It doesn’t matter if you pay for your ticket with miles or cash or whether you choose to travel in economy, business or first class; the fact is that not every seat in the cabin is created equal. TPG reader Kathy wants to know why she’s unable to select certain seats for an upcoming United flight …

Why does United block certain rows when I go to select my seats?

TPG READER KATHY

When looking at a seat map to select your seats, it can often be hard to tell the difference between seats that are blocked (i.e. you can’t select them) and seats that have already been reserved by someone else. Still, there are several different reasons an airline might block seats, so let’s take a look at a few of the more common ones.
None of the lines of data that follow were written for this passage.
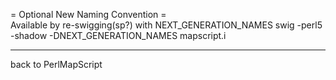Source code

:                                                                                                                 
= Optional New Naming Convention =                                                                              
Available by re-swigging(sp?) with NEXT_GENERATION_NAMES swig -perl5 -shadow -DNEXT_GENERATION_NAMES mapscript.i
                                                                                                                
----                                                                                                            
back to PerlMapScript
While showing off a first class boarding pass is sure to make your friends jealous, flashing a picture of you in Seat 1A on a 15-hour flight may be even better. However, this isn’t always possible, as a number of airlines have been known to reserve Seat 1A in first class for elite members of their respective loyalty programs. A good example of this would be Japan Airlines, which blocks the window seats 1A and 1K on its 777-300ERs until the day of departure. If you can’t select them, don’t worry; seats 2A and 2K will give you just as good of a flight experience.

Thankfully Korean Air was willing to let me select seat 1A in the nose of its 747-8.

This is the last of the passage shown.